--- INFORMATION ---

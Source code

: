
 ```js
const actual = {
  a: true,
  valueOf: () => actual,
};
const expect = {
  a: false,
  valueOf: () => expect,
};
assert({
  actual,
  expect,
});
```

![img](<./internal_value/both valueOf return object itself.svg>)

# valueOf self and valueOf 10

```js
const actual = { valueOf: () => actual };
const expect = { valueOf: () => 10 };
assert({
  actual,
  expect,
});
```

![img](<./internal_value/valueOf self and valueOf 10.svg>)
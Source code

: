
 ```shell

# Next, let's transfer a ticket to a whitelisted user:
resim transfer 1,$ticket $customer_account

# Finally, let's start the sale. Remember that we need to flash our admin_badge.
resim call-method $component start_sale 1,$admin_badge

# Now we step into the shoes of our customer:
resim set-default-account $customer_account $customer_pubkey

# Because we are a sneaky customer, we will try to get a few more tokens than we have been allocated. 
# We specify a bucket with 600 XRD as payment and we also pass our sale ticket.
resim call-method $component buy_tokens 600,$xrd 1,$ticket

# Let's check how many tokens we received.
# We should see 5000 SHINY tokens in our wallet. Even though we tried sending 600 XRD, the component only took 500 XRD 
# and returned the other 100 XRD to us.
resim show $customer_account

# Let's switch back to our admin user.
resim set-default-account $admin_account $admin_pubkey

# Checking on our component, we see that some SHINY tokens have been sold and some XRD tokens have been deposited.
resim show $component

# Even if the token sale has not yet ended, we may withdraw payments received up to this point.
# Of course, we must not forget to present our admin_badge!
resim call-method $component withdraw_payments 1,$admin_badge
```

---
--- INFORMATION ---

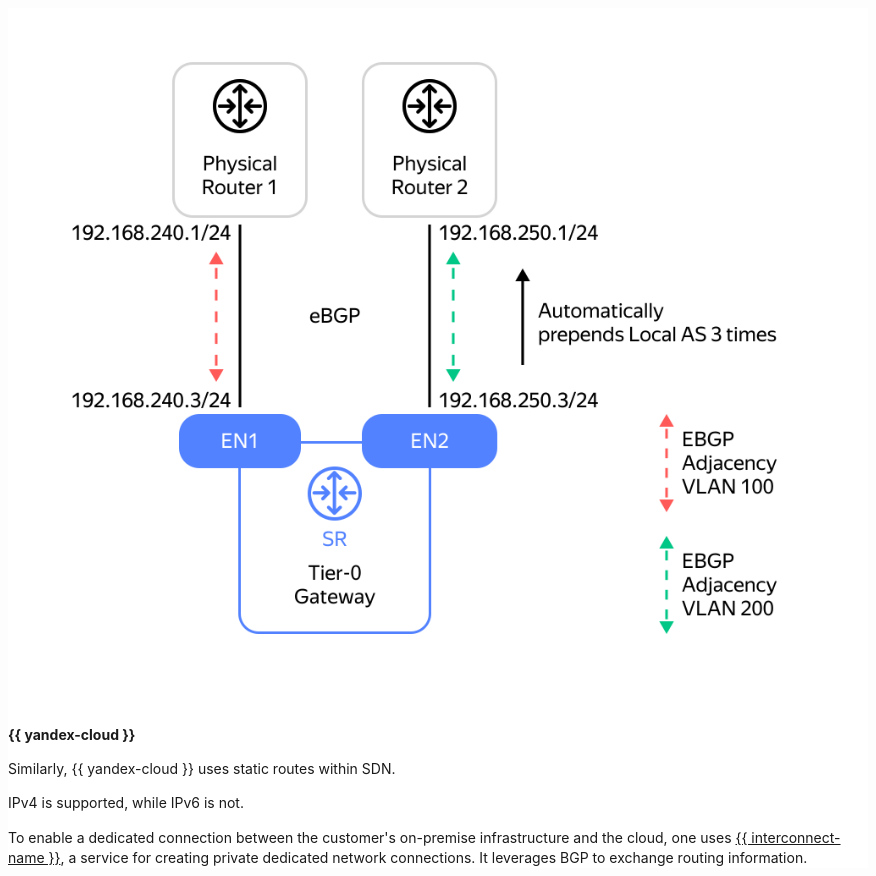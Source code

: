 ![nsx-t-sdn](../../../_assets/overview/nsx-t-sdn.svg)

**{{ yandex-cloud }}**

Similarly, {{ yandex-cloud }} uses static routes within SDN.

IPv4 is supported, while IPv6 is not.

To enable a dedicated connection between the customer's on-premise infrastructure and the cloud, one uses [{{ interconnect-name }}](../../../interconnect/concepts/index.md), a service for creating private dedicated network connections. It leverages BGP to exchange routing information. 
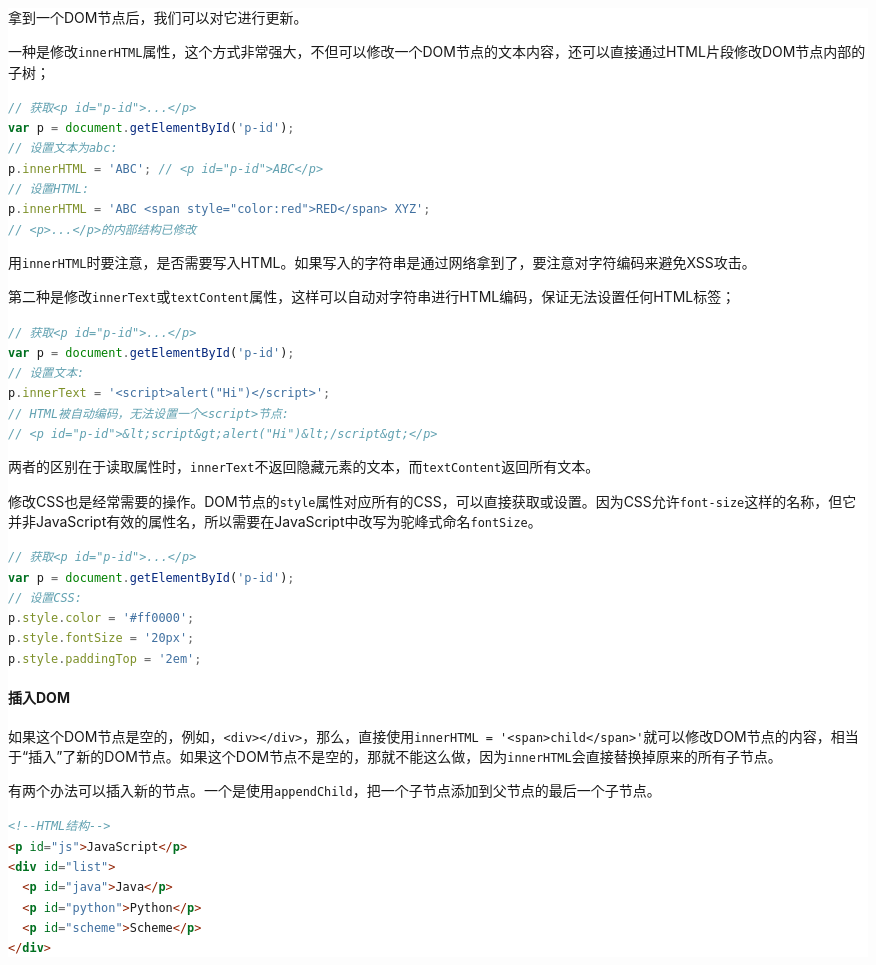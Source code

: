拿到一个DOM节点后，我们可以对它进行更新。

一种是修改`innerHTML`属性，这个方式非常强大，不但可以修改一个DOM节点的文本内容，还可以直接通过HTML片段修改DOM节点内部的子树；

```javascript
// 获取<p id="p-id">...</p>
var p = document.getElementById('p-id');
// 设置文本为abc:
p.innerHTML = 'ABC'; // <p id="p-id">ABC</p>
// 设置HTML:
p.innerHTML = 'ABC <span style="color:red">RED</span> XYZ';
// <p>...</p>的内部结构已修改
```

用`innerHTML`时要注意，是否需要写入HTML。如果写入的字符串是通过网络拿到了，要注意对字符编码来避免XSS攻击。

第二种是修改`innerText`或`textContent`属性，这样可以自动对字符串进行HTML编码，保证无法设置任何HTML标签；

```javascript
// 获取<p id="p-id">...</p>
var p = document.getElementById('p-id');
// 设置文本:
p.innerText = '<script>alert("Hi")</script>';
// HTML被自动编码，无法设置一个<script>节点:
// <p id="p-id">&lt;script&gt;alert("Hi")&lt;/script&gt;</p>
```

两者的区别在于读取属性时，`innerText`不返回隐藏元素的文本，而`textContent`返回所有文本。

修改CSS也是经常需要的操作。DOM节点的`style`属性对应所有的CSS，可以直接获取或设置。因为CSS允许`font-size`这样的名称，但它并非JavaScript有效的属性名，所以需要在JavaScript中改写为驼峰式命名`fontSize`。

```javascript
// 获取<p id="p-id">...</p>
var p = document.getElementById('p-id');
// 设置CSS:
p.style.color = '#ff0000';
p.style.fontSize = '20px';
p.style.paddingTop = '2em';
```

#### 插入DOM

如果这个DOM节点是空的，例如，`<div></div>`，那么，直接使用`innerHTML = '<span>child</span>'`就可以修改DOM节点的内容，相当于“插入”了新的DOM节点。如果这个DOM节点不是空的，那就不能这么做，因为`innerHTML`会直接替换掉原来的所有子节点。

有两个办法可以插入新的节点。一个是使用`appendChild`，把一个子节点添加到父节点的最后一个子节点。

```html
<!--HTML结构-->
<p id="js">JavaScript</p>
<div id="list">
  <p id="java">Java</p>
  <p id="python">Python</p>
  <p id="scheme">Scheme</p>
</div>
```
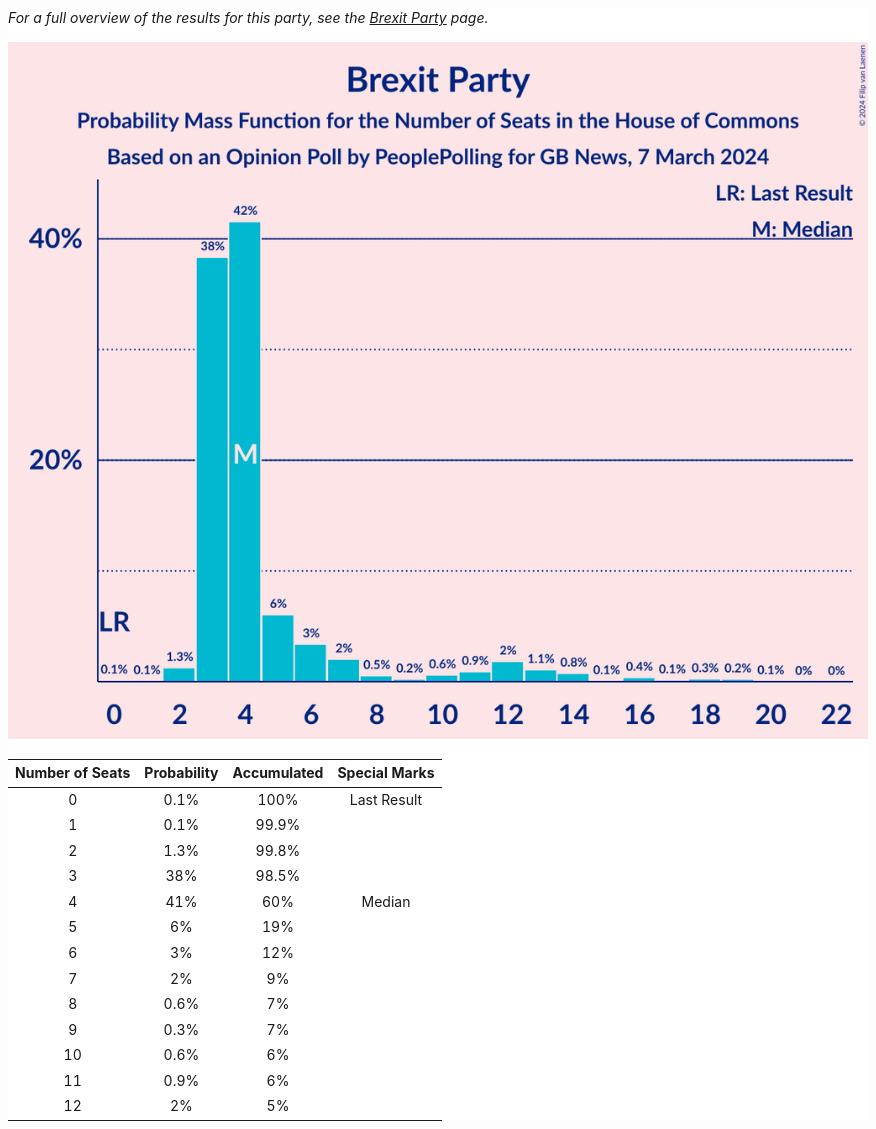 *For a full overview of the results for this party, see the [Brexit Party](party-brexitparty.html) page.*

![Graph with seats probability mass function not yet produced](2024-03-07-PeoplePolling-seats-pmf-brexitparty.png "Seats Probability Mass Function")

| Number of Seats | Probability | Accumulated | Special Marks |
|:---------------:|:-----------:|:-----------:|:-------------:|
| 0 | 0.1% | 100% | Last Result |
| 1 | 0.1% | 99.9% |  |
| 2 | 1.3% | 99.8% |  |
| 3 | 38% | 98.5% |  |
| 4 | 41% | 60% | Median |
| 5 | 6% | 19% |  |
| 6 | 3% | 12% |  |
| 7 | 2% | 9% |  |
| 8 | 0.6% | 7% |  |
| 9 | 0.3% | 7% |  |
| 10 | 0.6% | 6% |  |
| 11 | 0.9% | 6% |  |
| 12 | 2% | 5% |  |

---

§ YOUR GOAL
If a line of the data contains the string "Seats", count it; then give the total alone.

§ TASK ANSWER
2